## HOW TO COMPLETE THIS TASK
As an exercise, transcribe the data below in full and exactly, omitting pictures.

◆ ◆ ◆ ◆ ◆ ◆ ◆

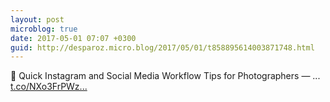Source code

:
 ```yaml
---
layout: post
microblog: true
date: 2017-05-01 07:07 +0300
guid: http://desparoz.micro.blog/2017/05/01/t858895614003871748.html
---
```

🔗 Quick Instagram and Social Media Workflow Tips for Photographers — ... [t.co/NXo3FrPWz...](https://t.co/NXo3FrPWzA)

◆ ◆ ◆ ◆ ◆ ◆ ◆

## EXERCISE ANSWER
Source code

:
 ```yaml
---
layout: post
microblog: true
date: 2017-05-01 07:07 +0300
guid: http://desparoz.micro.blog/2017/05/01/t858895614003871748.html
---
```

🔗 Quick Instagram and Social Media Workflow Tips for Photographers — ... [t.co/NXo3FrPWz...](https://t.co/NXo3FrPWzA)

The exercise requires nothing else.